Exercise directions:
Exactly as written and without the pictures, output the entries below.

Dataset entries:
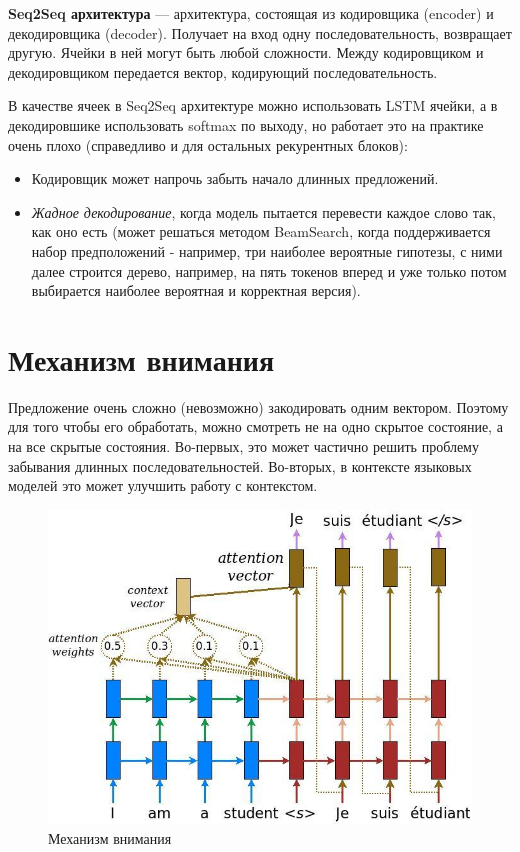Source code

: \begin{definition}
    \textbf{Seq2Seq архитектура} --- архитектура, состоящая из кодировщика (encoder) и декодировщика (decoder). Получает на вход одну последовательность, возвращает другую. Ячейки в ней могут быть любой сложности. Между кодировщиком и декодировщиком передается вектор, кодирующий последовательность.
\end{definition}

\begin{remark}
    В качестве ячеек в Seq2Seq архитектуре можно использовать LSTM ячейки, а в декодировшике использовать softmax по выходу, но работает это на практике очень плохо (справедливо и для остальных рекурентных блоков):
    \begin{itemize}
        \item Кодировщик может напрочь забыть начало длинных предложений.
        \item \textit{Жадное декодирование}, когда модель пытается перевести каждое слово так, как оно есть (может решаться методом BeamSearch, когда поддерживается набор предположений - например, три наиболее вероятные гипотезы, с ними далее строится дерево, например, на пять токенов вперед и уже только потом выбирается наиболее вероятная и корректная версия).
    \end{itemize}
\end{remark}

\section{Механизм внимания}

Предложение очень сложно (невозможно) закодировать одним вектором. Поэтому для того чтобы его обработать, можно смотреть не на одно скрытое состояние, а на все скрытые состояния. Во-первых, это может частично решить проблему забывания длинных последовательностей. Во-вторых, в контексте языковых моделей это может улучшить работу с контекстом.

\begin{figure}
    \centering
    \includegraphics[scale=0.4]{images/attention-mechanism.png}
    \caption{Механизм внимания}
\end{figure}

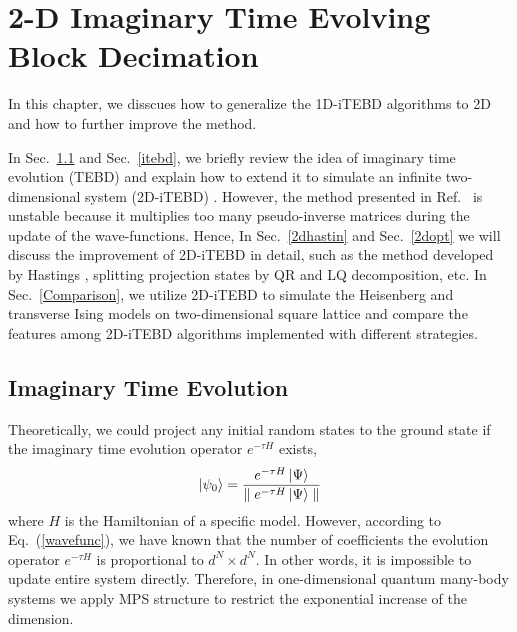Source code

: \chapter{2-D Imaginary Time Evolving Block Decimation}
\label{chapter:2ditebd}
In this chapter, we disscues how to generalize the 1D-iTEBD algorithms to 2D and how to further improve the method.

In Sec.~\ref{ite} and Sec.~\ref{itebd}, we briefly review the idea of imaginary time evolution (TEBD) \cite{PhysRevLett.93.040502} \cite{PhysRevB.78.155117} and explain how to extend it to simulate an infinite two-dimensional system (2D-iTEBD) \cite{PhysRevB.86.195137}. However, the method presented in Ref.~\cite{hahaPhysRevB.86.195137} is unstable because it multiplies too many pseudo-inverse matrices during the update of the wave-functions. Hence, In Sec.~\ref{2dhastin} and Sec.~\ref{2dopt} we will discuss the improvement of 2D-iTEBD in detail, such as the method developed by Hastings \cite{light_hastings}, splitting projection states by QR and LQ decomposition, etc. In Sec.~\ref{Comparison}, we utilize 2D-iTEBD to simulate the Heisenberg and transverse Ising models on two-dimensional square lattice and compare the features among 2D-iTEBD algorithms implemented with different strategies.


\section{Imaginary Time Evolution}
\label{ite}
Theoretically, we could project any initial random states to the ground state if the imaginary time evolution operator $e^{-\tau H}$ exists,  
\begin{align}
	\label{mapgroud}
	\Ket{\psi_0} = \frac{e^{-\tau H} \Ket{\Psi}}{\parallel e^{-\tau H} \Ket{\Psi}\parallel}
\end{align}
where $H$ is the Hamiltonian of a specific model. However, according to Eq.~(\ref{wavefunc}), we have known that the number of coefficients the evolution operator $e^{-\tau H}$ is proportional to $d^N \times d^N$. In other words, it is impossible to update entire system directly. Therefore, in one-dimensional quantum many-body systems we apply MPS structure to restrict the exponential increase of the dimension. 


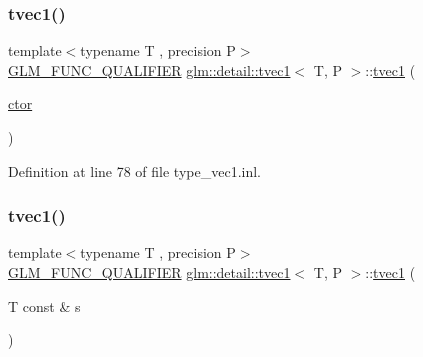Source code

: \mbox{\label{structglm_1_1detail_1_1tvec1_a52af6de6e305cdb9769a58fe40c9d0ae}} 
\subsubsection{\texorpdfstring{tvec1()}{tvec1()}\hspace{0.1cm}{\footnotesize\ttfamily [4/14]}}
{\footnotesize\ttfamily template$<$typename T , precision P$>$ \\
\hyperlink{setup_8hpp_a33fdea6f91c5f834105f7415e2a64407}{G\+L\+M\+\_\+\+F\+U\+N\+C\+\_\+\+Q\+U\+A\+L\+I\+F\+I\+ER} \hyperlink{structglm_1_1detail_1_1tvec1}{glm\+::detail\+::tvec1}$<$ T, P $>$\+::\hyperlink{structglm_1_1detail_1_1tvec1}{tvec1} (\begin{DoxyParamCaption}\item[{\hyperlink{structglm_1_1detail_1_1tvec1_a33f1783ca537d8dad5624e5adcf6bd5a}{ctor}}]{ }\end{DoxyParamCaption})\hspace{0.3cm}{\ttfamily [explicit]}}



Definition at line 78 of file type\+\_\+vec1.\+inl.

\mbox{\label{structglm_1_1detail_1_1tvec1_adf94a9b437d8033044ea754fbbb18614}} 
\subsubsection{\texorpdfstring{tvec1()}{tvec1()}\hspace{0.1cm}{\footnotesize\ttfamily [5/14]}}
{\footnotesize\ttfamily template$<$typename T , precision P$>$ \\
\hyperlink{setup_8hpp_a33fdea6f91c5f834105f7415e2a64407}{G\+L\+M\+\_\+\+F\+U\+N\+C\+\_\+\+Q\+U\+A\+L\+I\+F\+I\+ER} \hyperlink{structglm_1_1detail_1_1tvec1}{glm\+::detail\+::tvec1}$<$ T, P $>$\+::\hyperlink{structglm_1_1detail_1_1tvec1}{tvec1} (\begin{DoxyParamCaption}\item[{T const \&}]{s }\end{DoxyParamCaption})}



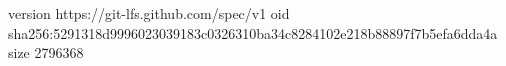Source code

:version https://git-lfs.github.com/spec/v1
oid sha256:5291318d9996023039183c0326310ba34c8284102e218b88897f7b5efa6dda4a
size 2796368
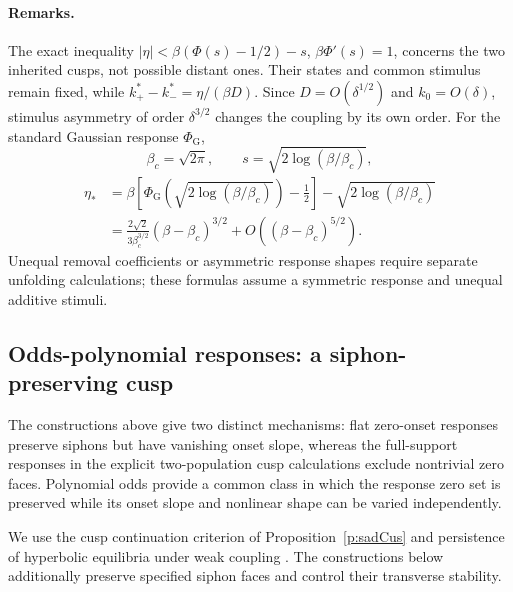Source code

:\paragraph{Remarks.}
The exact inequality $|\eta|<\beta(\Phi(s)-1/2)-s$, $\beta \Phi'(s)=1$,
concerns the two inherited cusps, not possible distant ones.
Their states and common stimulus remain fixed, while
$k_+^*-k_-^*=\eta/(\beta D)$. Since $D=O(\delta^{1/2})$ and
$k_0=O(\delta)$, stimulus asymmetry of order $\delta^{3/2}$ changes
the coupling by its own order. For the standard Gaussian response $\Phi_{\mathrm G}$,
\[
 \beta_c=\sqrt{2\pi},\qquad s=\sqrt{2\log(\beta/\beta_c)},
\]
\[
 \begin{aligned}
 \eta_* &=\beta\left[\Phi_{\mathrm G}\!\left(\sqrt{2\log(\beta/\beta_c)}\right)-\tfrac12\right]
 -\sqrt{2\log(\beta/\beta_c)}\\
 &=\frac{2\sqrt2}{3\beta_c^{3/2}}(\beta-\beta_c)^{3/2}
 +O((\beta-\beta_c)^{5/2}).
 \end{aligned}
\]
Unequal removal coefficients or asymmetric response shapes require
separate unfolding calculations; these formulas assume a symmetric
response and unequal additive stimuli.

\subsection{Odds-polynomial responses: a siphon-preserving cusp}
\label{ss:oddsCusp}

The constructions above give two distinct mechanisms: flat zero-onset
responses preserve siphons but have vanishing onset slope, whereas the
full-support responses in the explicit two-population cusp calculations
exclude nontrivial zero faces. Polynomial odds provide a common class in
which the response zero set is preserved while its onset slope and
nonlinear shape can be varied independently.

We use the cusp continuation criterion of Proposition~\ref{p:sadCus}
and persistence of hyperbolic equilibria under weak coupling
\cite{golubitsky2023dynamics,kuznetsov2004,Boud26}.
The constructions below additionally preserve specified siphon faces
and control their transverse stability.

Expected answer:
Source code

: \begin{definition}
    \textbf{Seq2Seq архитектура} --- архитектура, состоящая из кодировщика (encoder) и декодировщика (decoder). Получает на вход одну последовательность, возвращает другую. Ячейки в ней могут быть любой сложности. Между кодировщиком и декодировщиком передается вектор, кодирующий последовательность.
\end{definition}

\begin{remark}
    В качестве ячеек в Seq2Seq архитектуре можно использовать LSTM ячейки, а в декодировшике использовать softmax по выходу, но работает это на практике очень плохо (справедливо и для остальных рекурентных блоков):
    \begin{itemize}
        \item Кодировщик может напрочь забыть начало длинных предложений.
        \item \textit{Жадное декодирование}, когда модель пытается перевести каждое слово так, как оно есть (может решаться методом BeamSearch, когда поддерживается набор предположений - например, три наиболее вероятные гипотезы, с ними далее строится дерево, например, на пять токенов вперед и уже только потом выбирается наиболее вероятная и корректная версия).
    \end{itemize}
\end{remark}

\section{Механизм внимания}

Предложение очень сложно (невозможно) закодировать одним вектором. Поэтому для того чтобы его обработать, можно смотреть не на одно скрытое состояние, а на все скрытые состояния. Во-первых, это может частично решить проблему забывания длинных последовательностей. Во-вторых, в контексте языковых моделей это может улучшить работу с контекстом.

\begin{figure}
    \centering
    \includegraphics[scale=0.4]{images/attention-mechanism.png}
    \caption{Механизм внимания}
\end{figure}

Source code

: \chapter{2-D Imaginary Time Evolving Block Decimation}
\label{chapter:2ditebd}
In this chapter, we disscues how to generalize the 1D-iTEBD algorithms to 2D and how to further improve the method.

In Sec.~\ref{ite} and Sec.~\ref{itebd}, we briefly review the idea of imaginary time evolution (TEBD) \cite{PhysRevLett.93.040502} \cite{PhysRevB.78.155117} and explain how to extend it to simulate an infinite two-dimensional system (2D-iTEBD) \cite{PhysRevB.86.195137}. However, the method presented in Ref.~\cite{hahaPhysRevB.86.195137} is unstable because it multiplies too many pseudo-inverse matrices during the update of the wave-functions. Hence, In Sec.~\ref{2dhastin} and Sec.~\ref{2dopt} we will discuss the improvement of 2D-iTEBD in detail, such as the method developed by Hastings \cite{light_hastings}, splitting projection states by QR and LQ decomposition, etc. In Sec.~\ref{Comparison}, we utilize 2D-iTEBD to simulate the Heisenberg and transverse Ising models on two-dimensional square lattice and compare the features among 2D-iTEBD algorithms implemented with different strategies.


\section{Imaginary Time Evolution}
\label{ite}
Theoretically, we could project any initial random states to the ground state if the imaginary time evolution operator $e^{-\tau H}$ exists,  
\begin{align}
	\label{mapgroud}
	\Ket{\psi_0} = \frac{e^{-\tau H} \Ket{\Psi}}{\parallel e^{-\tau H} \Ket{\Psi}\parallel}
\end{align}
where $H$ is the Hamiltonian of a specific model. However, according to Eq.~(\ref{wavefunc}), we have known that the number of coefficients the evolution operator $e^{-\tau H}$ is proportional to $d^N \times d^N$. In other words, it is impossible to update entire system directly. Therefore, in one-dimensional quantum many-body systems we apply MPS structure to restrict the exponential increase of the dimension. 


Source code

: \mbox{\label{structglm_1_1detail_1_1tvec1_a52af6de6e305cdb9769a58fe40c9d0ae}} 
\subsubsection{\texorpdfstring{tvec1()}{tvec1()}\hspace{0.1cm}{\footnotesize\ttfamily [4/14]}}
{\footnotesize\ttfamily template$<$typename T , precision P$>$ \\
\hyperlink{setup_8hpp_a33fdea6f91c5f834105f7415e2a64407}{G\+L\+M\+\_\+\+F\+U\+N\+C\+\_\+\+Q\+U\+A\+L\+I\+F\+I\+ER} \hyperlink{structglm_1_1detail_1_1tvec1}{glm\+::detail\+::tvec1}$<$ T, P $>$\+::\hyperlink{structglm_1_1detail_1_1tvec1}{tvec1} (\begin{DoxyParamCaption}\item[{\hyperlink{structglm_1_1detail_1_1tvec1_a33f1783ca537d8dad5624e5adcf6bd5a}{ctor}}]{ }\end{DoxyParamCaption})\hspace{0.3cm}{\ttfamily [explicit]}}



Definition at line 78 of file type\+\_\+vec1.\+inl.

\mbox{\label{structglm_1_1detail_1_1tvec1_adf94a9b437d8033044ea754fbbb18614}} 
\subsubsection{\texorpdfstring{tvec1()}{tvec1()}\hspace{0.1cm}{\footnotesize\ttfamily [5/14]}}
{\footnotesize\ttfamily template$<$typename T , precision P$>$ \\
\hyperlink{setup_8hpp_a33fdea6f91c5f834105f7415e2a64407}{G\+L\+M\+\_\+\+F\+U\+N\+C\+\_\+\+Q\+U\+A\+L\+I\+F\+I\+ER} \hyperlink{structglm_1_1detail_1_1tvec1}{glm\+::detail\+::tvec1}$<$ T, P $>$\+::\hyperlink{structglm_1_1detail_1_1tvec1}{tvec1} (\begin{DoxyParamCaption}\item[{T const \&}]{s }\end{DoxyParamCaption})}



Source code

:version https://git-lfs.github.com/spec/v1
oid sha256:5291318d9996023039183c0326310ba34c8284102e218b88897f7b5efa6dda4a
size 2796368
Source code

:\paragraph{Remarks.}
The exact inequality $|\eta|<\beta(\Phi(s)-1/2)-s$, $\beta \Phi'(s)=1$,
concerns the two inherited cusps, not possible distant ones.
Their states and common stimulus remain fixed, while
$k_+^*-k_-^*=\eta/(\beta D)$. Since $D=O(\delta^{1/2})$ and
$k_0=O(\delta)$, stimulus asymmetry of order $\delta^{3/2}$ changes
the coupling by its own order. For the standard Gaussian response $\Phi_{\mathrm G}$,
\[
 \beta_c=\sqrt{2\pi},\qquad s=\sqrt{2\log(\beta/\beta_c)},
\]
\[
 \begin{aligned}
 \eta_* &=\beta\left[\Phi_{\mathrm G}\!\left(\sqrt{2\log(\beta/\beta_c)}\right)-\tfrac12\right]
 -\sqrt{2\log(\beta/\beta_c)}\\
 &=\frac{2\sqrt2}{3\beta_c^{3/2}}(\beta-\beta_c)^{3/2}
 +O((\beta-\beta_c)^{5/2}).
 \end{aligned}
\]
Unequal removal coefficients or asymmetric response shapes require
separate unfolding calculations; these formulas assume a symmetric
response and unequal additive stimuli.

\subsection{Odds-polynomial responses: a siphon-preserving cusp}
\label{ss:oddsCusp}

The constructions above give two distinct mechanisms: flat zero-onset
responses preserve siphons but have vanishing onset slope, whereas the
full-support responses in the explicit two-population cusp calculations
exclude nontrivial zero faces. Polynomial odds provide a common class in
which the response zero set is preserved while its onset slope and
nonlinear shape can be varied independently.

We use the cusp continuation criterion of Proposition~\ref{p:sadCus}
and persistence of hyperbolic equilibria under weak coupling
\cite{golubitsky2023dynamics,kuznetsov2004,Boud26}.
The constructions below additionally preserve specified siphon faces
and control their transverse stability.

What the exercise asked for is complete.